# Tidebase vs DBOS and Restate

The short answer: **DBOS and Restate embed durable execution into your application (a library/engine that owns how your functions run); Tidebase stays outside your execution path entirely** — it records checkpoints and state around code that your own infrastructure invokes.

Tidebase is an open-source checkpoint layer for AI agents: wrap your steps, and failed runs resume from the last safe point — in your own Postgres, without moving execution into a new runtime.

## The structural difference

**DBOS** is a library that makes your application itself durable: decorated workflow functions checkpoint into Postgres, and the DBOS runtime inside your app handles recovery and resumption of pending workflows on restart.

**Restate** is a durable execution engine: a log-centric server that drives your handlers, journals every step, and replays them deterministically after failures — it owns invocation and retries.

**Tidebase** owns the record and (since v0.5) the trigger, but never the runtime. Your code calls out to a Postgres-backed server that records step completions, state versions, gates, and events — and its queues, cron schedules, and reconciler re-invoke your workflows after crashes (pull claims or signed push webhooks). Completed steps replay from checkpoints; the runtime, secrets, and deploy model stay entirely yours.

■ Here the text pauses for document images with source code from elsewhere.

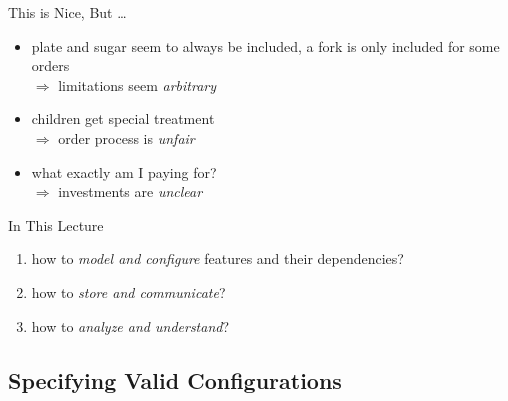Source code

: \begin{frame}{\myframetitle}
	\begin{fancycolumns}[columns=3,widths={40,20,40}]
		\nextcolumn
		\nextcolumn
		\begin{note}{This is Nice, But \ldots}
			\begin{itemize}
				\item plate and sugar seem to always be included, a fork is only included for some orders\\
					$\Rightarrow$ limitations seem \emph{arbitrary}
				\item children get special treatment\\
					$\Rightarrow$ order process is \emph{unfair}
				\item what exactly am I paying for?\\
					$\Rightarrow$ investments are \emph{unclear}
			\end{itemize}
		\end{note}
		\begin{definition}{In This Lecture}
			\begin{enumerate}
				\item how to \emph{model and configure} features and their dependencies?
				\item how to \emph{store and communicate}?
				\item how to \emph{analyze and understand}?
			\end{enumerate}
		\end{definition}
	\end{fancycolumns}
\end{frame}

\subsection{Specifying Valid Configurations}

\newcommand{\feat}[1]{{\emph{#1}}}
\newcommand{\exampleFeatureSetConfigDB}{
	\vspace*{-4ex}
	\begin{align*}
		\text{Feature set } F = \{&\textbf{C}onfigDB, \textbf{G}et, \textbf{P}ut, \textbf{D}elete,\\
		&\textbf{T}ransactions, \textbf{W}indows, \textbf{L}inux\}
	\end{align*}
}

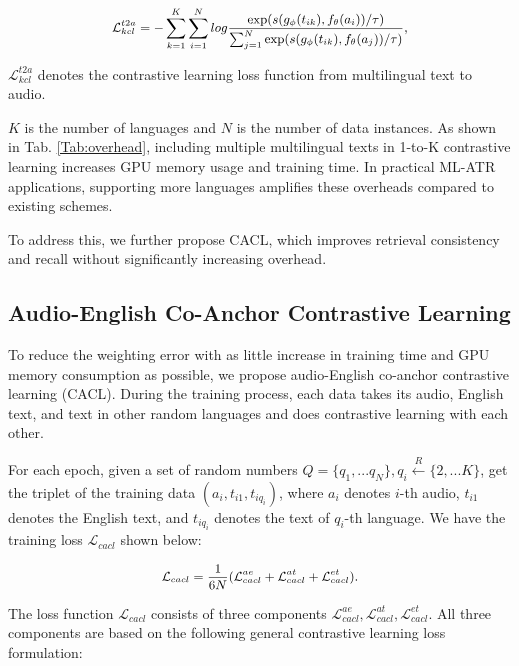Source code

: \begin{equation}
\small
\begin{aligned}
\mathcal{L}^{t2a}_{kcl}=-\sum^K_{k=1}\sum^N_{i=1}log\frac{\exp(s(g_\phi(t_{ik}),f_\theta(a_i))/\tau)}{\sum^N_{j=1}\exp(s(g_\phi(t_{ik}),f_\theta(a_j))/\tau)},
\end{aligned}
\end{equation}

$\mathcal{L}^{t2a}_{kcl}$ denotes the contrastive learning loss function from multilingual text to audio.


$K$ is the number of languages and $N$ is the number of data instances. As shown in Tab. \ref{Tab:overhead}, including multiple multilingual texts in 1-to-K contrastive learning increases GPU memory usage and training time. In practical ML-ATR applications, supporting more languages amplifies these overheads compared to existing schemes.

To address this, we further propose CACL, which improves retrieval consistency and recall without significantly increasing overhead.

\subsection{Audio-English Co-Anchor Contrastive Learning}
To reduce the weighting error with as little increase in training time and GPU memory consumption as possible, we propose audio-English co-anchor contrastive learning (CACL). During the training process, each data takes its audio, English text, and text in other random languages and does contrastive learning with each other. 

For each epoch, given a set of random numbers $Q=\{q_1,...q_N\},q_i\stackrel{R}{\leftarrow}\{2,...K\}$, get the triplet of the training data $(a_i,t_{i1},t_{iq_i})$, where $a_i$ denotes $i$-th audio, $t_{i1}$ denotes the English text, and $t_{iq_i}$ denotes the text of $q_i$-th language. We have the training loss $\mathcal{L}_{cacl}$ shown below:

\begin{equation}
\small
\begin{aligned}
\mathcal{L}_{cacl}=\frac{1}{6N}(\mathcal{L}^{ae}_{cacl}+\mathcal{L}^{at}_{cacl}+\mathcal{L}^{et}_{cacl}).
\end{aligned}
\end{equation}

The loss function $\mathcal{L}_{cacl}$ consists of three components $\mathcal{L}^{ae}_{cacl},\mathcal{L}^{at}_{cacl},\mathcal{L}^{et}_{cacl}$. All three components are based on the following general contrastive learning loss formulation:

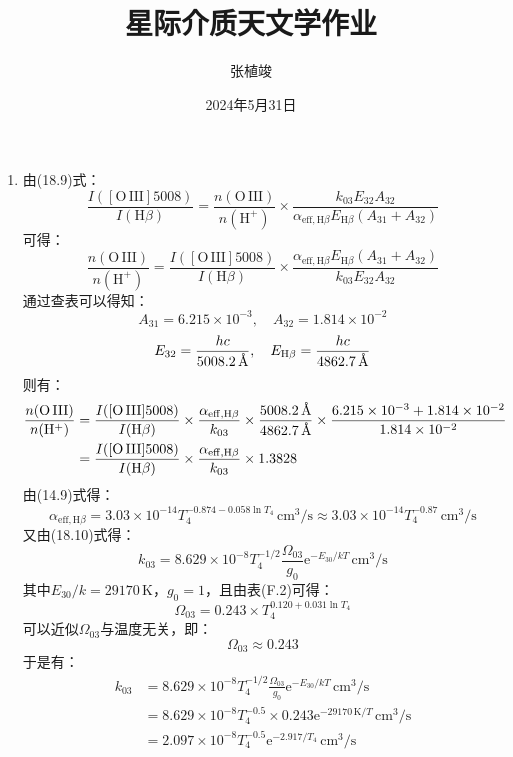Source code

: \documentclass[a4paper,fontset=none]{ctexart}
\title{\textbf{星际介质天文学作业}}
\author{张植竣}
\date{2024年5月31日}
\newcommand{\ang}{\text{\r{A}}}
\begin{document}
\maketitle

\begin{enumerate}
    \item[18.1]
    由(18.9)式：
    \[
        \frac{I([\mathrm{O\,III}]5008)}{I(\mathrm{H}\beta)} = \frac{n(\mathrm{O\,III})}{n(\mathrm{H^+})} \times \frac{k_{03} E_{32} A_{32}}{\alpha_{\mathrm{eff, H}\beta} E_{\mathrm{H}\beta} (A_{31} + A_{32})}
    \]
    可得：
    \[
        \frac{n(\mathrm{O\,III})}{n(\mathrm{H^+})} = \frac{I([\mathrm{O\,III}]5008)}{I(\mathrm{H}\beta)} \times \frac{\alpha_{\mathrm{eff, H}\beta} E_{\mathrm{H}\beta} (A_{31} + A_{32})}{k_{03} E_{32} A_{32}}
    \]
    通过查表可以得知：
    \[
        A_{31} = 6.215 \times 10^{-3},\quad A_{32} = 1.814 \times 10^{-2}
    \]
    \[
        E_{32} = \frac{hc}{5008.2\,\ang},\quad E_{\mathrm{H}\beta} = \frac{hc}{4862.7\,\ang}
    \]
    则有：
    \begin{align*}
        \frac{n(\mathrm{O\,III})}{n(\mathrm{H^+})}
        &= \frac{I([\mathrm{O\,III}]5008)}{I(\mathrm{H}\beta)} \times \frac{\alpha_{\mathrm{eff, H}\beta}}{k_{03}} \times \frac{5008.2\,\ang}{4862.7\,\ang} \times \frac{6.215 \times 10^{-3} + 1.814 \times 10^{-2}}{1.814 \times 10^{-2}} \\
        &= \frac{I([\mathrm{O\,III}]5008)}{I(\mathrm{H}\beta)} \times \frac{\alpha_{\mathrm{eff, H}\beta}}{k_{03}} \times 1.3828
    \end{align*}
    由(14.9)式得：
    \[
        \alpha_{\mathrm{eff, H}\beta} = 3.03 \times 10^{-14} T_4^{-0.874-0.058\ln{T_4}}\,\mathrm{cm^3/s} \approx 3.03 \times 10^{-14} T_4^{-0.87}\,\mathrm{cm^3/s}
    \]
    又由(18.10)式得：
    \[
        k_{03} = 8.629 \times 10^{-8} T_4^{-1/2} \frac{\Omega_{03}}{g_0} \mathrm{e}^{-E_{30}/kT}\,\mathrm{cm^3/s}
    \]
    其中$E_{30}/k = 29170\,\mathrm{K}$，$g_0 = 1$，且由表(F.2)可得：
    \[
        \Omega_{03} = 0.243 \times T_4^{0.120+0.031\ln{T_4}}
    \]
    可以近似$\Omega_{03}$与温度无关，即：
    \[
        \Omega_{03} \approx 0.243
    \]
    于是有：
    \begin{align*}
        k_{03}
        &= 8.629 \times 10^{-8} T_4^{-1/2} \frac{\Omega_{03}}{g_0} \mathrm{e}^{-E_{30}/kT}\,\mathrm{cm^3/s} \\
        &= 8.629 \times 10^{-8} T_4^{-0.5} \times 0.243 \mathrm{e}^{-29170\,\mathrm{K}/T}\,\mathrm{cm^3/s} \\
        &= 2.097 \times 10^{-8} T_4^{-0.5} \mathrm{e}^{-2.917/T_4}\,\mathrm{cm^3/s}

\end{align*}
\end{enumerate}
\end{document}
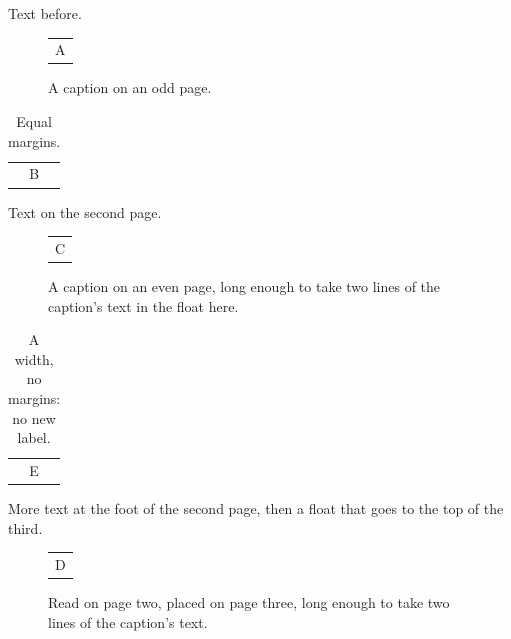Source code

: \documentclass[twoside]{article}
\begin{document}
Text before.
\begin{figure}[h]
\centering
\begin{tabular}{c}A\end{tabular}
\caption{A caption on an odd page.}
\end{figure}
\begin{table}[h]
\captionsetup{margin=10pt}
\caption{Equal margins.}
\centering
\begin{tabular}{c}B\end{tabular}
\end{table}
\clearpage
Text on the second page.
\begin{figure}[h]
\centering
\begin{tabular}{c}C\end{tabular}
\caption{A caption on an even page, long enough to take two lines of the caption's text in the float here.}
\end{figure}
\begin{table}[h]
\captionsetup{width=6cm}
\caption{A width, no margins: no new label.}
\centering
\begin{tabular}{c}E\end{tabular}
\end{table}
\vspace*{12cm}
More text at the foot of the second page, then a float that goes to the top of the third.
\begin{figure}[t]
\centering
\begin{tabular}{c}D\end{tabular}
\caption{Read on page two, placed on page three, long enough to take two lines of the caption's text.}
\end{figure}
\end{document}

All three share the Postgres-respecting, self-hostable ethos. The difference is how much of your architecture they ask to own.

## Side by side

| | Tidebase | DBOS | Restate |
|---|---|---|---|
| Where durability lives | External server + your Postgres | Library inside your app + Postgres | Restate engine (log) driving your handlers |
| Owns invocation/recovery | No — your infra or recovery webhooks | Yes — runtime resumes pending workflows | Yes — engine re-drives handlers |
| Determinism requirements | None (steps checkpoint results) | Workflow functions deterministic between steps | Handlers deterministic for replay |
| Agent primitives (gates, fanout run trees, state forking, cost ledger, Studio UI) | Built in | Build on primitives | Build on primitives |
| Live state API for product UIs | Built in (SSE + versions) | Build yourself | Build yourself |
| Maturity | Self-hosted alpha, opt-in auth | Production-grade | Production-grade |

## Choose DBOS or Restate if

- You want automatic recovery with no part of your stack responsible for re-invocation.
- You're building general backend workflows where deterministic replay is a fine constraint.

## Choose Tidebase if

- You want zero change to how your code is invoked and deployed — wrap functions, keep your queue/cron.
- Your workloads are agent-shaped and you want approval gates, subagent fanout, state forking, and token-cost tracking out of the box, with a dashboard.
- You want the record of every run in your own Postgres with a UI your team (and your product) can read.